BUFFALO, N.Y. (WBEN) – The demand for quality internet has never been higher as more people work from home during the pandemic and utilize streaming apps like Zoom, WebEx, Skype, FaceTime, and more to complete their work.
Internet is also being used for streaming services like Netflix, Hulu, and other popular entertainment apps. Using all of the apps at once could cause connection issues for those who don’t have high speeds at their disposal.
Even before the coronavirus pandemic, Rochester-based Greenlight Networks had plans to come into the City of Buffalo to provide a fiber-optic alternative to residents who rely predominantly on Charter Communications to get their internet. Greenlight still plans to bring their network to Buffalo, though CEO Mark Murphy said the pandemic has slowed their efforts.
“The team has been continuing to focus on our Buffalo expansion,” Murphy told WBEN. “We’ve identified some key locations within the City of Buffalo, in particular, that are going to be key locations for us to place our hub locations.”

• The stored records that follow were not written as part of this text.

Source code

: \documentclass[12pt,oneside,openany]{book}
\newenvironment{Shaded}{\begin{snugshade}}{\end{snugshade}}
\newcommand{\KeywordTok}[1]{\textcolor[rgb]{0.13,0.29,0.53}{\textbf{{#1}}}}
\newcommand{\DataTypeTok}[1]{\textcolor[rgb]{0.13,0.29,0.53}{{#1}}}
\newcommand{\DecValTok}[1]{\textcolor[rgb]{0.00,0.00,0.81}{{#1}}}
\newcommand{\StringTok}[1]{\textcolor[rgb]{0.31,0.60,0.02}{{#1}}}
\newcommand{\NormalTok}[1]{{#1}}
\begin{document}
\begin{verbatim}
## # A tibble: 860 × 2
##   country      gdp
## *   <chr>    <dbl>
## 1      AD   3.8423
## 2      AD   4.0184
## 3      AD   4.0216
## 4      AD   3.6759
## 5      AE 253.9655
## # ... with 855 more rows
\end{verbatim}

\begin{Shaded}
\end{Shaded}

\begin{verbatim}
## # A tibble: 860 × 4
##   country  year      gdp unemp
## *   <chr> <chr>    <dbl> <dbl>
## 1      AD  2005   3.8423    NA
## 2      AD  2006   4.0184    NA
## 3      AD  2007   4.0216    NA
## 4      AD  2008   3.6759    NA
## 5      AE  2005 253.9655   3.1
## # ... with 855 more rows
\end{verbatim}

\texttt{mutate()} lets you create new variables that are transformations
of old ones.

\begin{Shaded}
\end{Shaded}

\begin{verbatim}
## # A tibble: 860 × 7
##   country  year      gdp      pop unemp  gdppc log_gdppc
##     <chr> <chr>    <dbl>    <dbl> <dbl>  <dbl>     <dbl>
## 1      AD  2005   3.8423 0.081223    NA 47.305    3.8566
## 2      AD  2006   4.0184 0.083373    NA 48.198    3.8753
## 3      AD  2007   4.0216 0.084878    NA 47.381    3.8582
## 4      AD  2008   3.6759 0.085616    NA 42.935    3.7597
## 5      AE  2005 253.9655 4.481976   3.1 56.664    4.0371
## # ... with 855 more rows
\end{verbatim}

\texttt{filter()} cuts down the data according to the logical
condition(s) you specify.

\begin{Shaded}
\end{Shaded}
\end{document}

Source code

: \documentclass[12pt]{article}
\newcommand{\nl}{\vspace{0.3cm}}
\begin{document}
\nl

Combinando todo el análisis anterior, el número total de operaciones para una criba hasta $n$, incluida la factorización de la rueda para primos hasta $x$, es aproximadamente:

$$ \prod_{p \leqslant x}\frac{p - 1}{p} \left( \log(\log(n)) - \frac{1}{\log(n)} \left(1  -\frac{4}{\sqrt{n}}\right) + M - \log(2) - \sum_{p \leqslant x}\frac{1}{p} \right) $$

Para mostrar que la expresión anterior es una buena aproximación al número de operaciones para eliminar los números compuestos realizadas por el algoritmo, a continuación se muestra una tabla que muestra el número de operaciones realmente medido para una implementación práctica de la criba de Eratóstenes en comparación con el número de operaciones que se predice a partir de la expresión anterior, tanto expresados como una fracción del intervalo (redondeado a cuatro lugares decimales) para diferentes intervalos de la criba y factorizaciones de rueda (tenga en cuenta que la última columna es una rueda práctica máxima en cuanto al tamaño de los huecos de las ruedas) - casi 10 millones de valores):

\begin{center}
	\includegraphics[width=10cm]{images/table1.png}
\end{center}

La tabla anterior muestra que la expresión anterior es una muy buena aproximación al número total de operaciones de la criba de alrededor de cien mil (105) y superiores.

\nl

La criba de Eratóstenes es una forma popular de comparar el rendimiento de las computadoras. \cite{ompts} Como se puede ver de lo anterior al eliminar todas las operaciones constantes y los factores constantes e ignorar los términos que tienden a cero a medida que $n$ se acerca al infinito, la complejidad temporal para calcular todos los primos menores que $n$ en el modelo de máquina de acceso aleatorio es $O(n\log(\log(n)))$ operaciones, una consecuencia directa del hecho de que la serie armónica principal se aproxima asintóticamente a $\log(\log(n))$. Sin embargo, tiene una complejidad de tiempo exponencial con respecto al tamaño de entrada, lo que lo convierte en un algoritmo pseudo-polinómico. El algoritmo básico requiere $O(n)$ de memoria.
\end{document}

Murphy would not say where that location is because they are still in negotiations with developers but said there has been a heavy interest in Buffalo, Cheektowaga, North Tonawanda, Grand Island, and other parts of the region. There were approximately 14,000 people who filled out the company survey and expressed interest.
Greenlight continues to coordinate with city leaders to use their infrastructure to build out their network and hope to have an announcement in the coming weeks regarding where they’ll have internet in Buffalo.
Charter Communications expects peak demand on their network to increase by 20 percent on downstream traffic and by 32 percent on upstream traffic during the pandemic.
“In many households daytime internet traffic has doubled, even tripled from pre-pandemic levels; however, peak demand continues to be during the primetime TV-viewing hours, 8-9 p.m.,” Stephanie Mitchko-Beale, Charter’s Chief Technology Officer, said in a Q&A on the company’s website. “The demand on both the downstream and upstream traffic is driven by streaming video applications. We also have seen a substantial increase in the use of other applications in the past month for remote work. The use of video communications services such as WebEx, Zoom and Skype has increased, and downloads of video games have more than doubled in the past month.
Charter announced last week that they will not layoff or furlough any of their employees for the next two months in an effort to reassure their customers that internet will continue to run as normal.
What about rural communities?
Erie County Executive Mark Poloncarz last year announced a plan to expand internet access into rural communities with an initiative called “ErieNet”. The $20 million plan would create a 360-mile “internet backbone”, which would allow internet service providers to latch onto the county infrastructure and only use equipment to connect from the county infrastructure to the homes or business in rural areas.
“In addition, Erie County would become the county’s own internet provider, connecting county facilities like highways barns, libraries, parks, buildings, etc.,” Benjamin Swanekamp, Deputy Director of the county’s budget office, said. “Thereby, it would save the county money.”
The county is still moving ahead with the project and will receive designs for the project on Thursday. Swanekamp said they sent out the requests for design in March as the pandemic reached Erie County and gave designers extra time to come up with an overview of the infrastructure.
There is no timetable for when they will select the design for ErieNet as officials juggle multiple tasks related to the pandemic.
“Financially speaking, the concept for ErieNet involves the formation of a local development corporation that would actually operate the entity,” Swanekamp said. “The financial crisis related to COVID-19 has affected the bond market. It may be more difficult for us to acquire the capital to do this project.”
Legislative Minority Leader Joe Lorigo said any contractor decision will need to be made by county lawmakers and pondered if the county should continue with the proposal given the needs for responding to the pandemic.
“All I’ve heard is that we don’t have any money,” Lorigo said.
Swanekamp said it’s tough to determine when ErieNet will be created but said funding from the federal government could help the county in the creation of the project if there is money included in the next stimulus bill for local governments.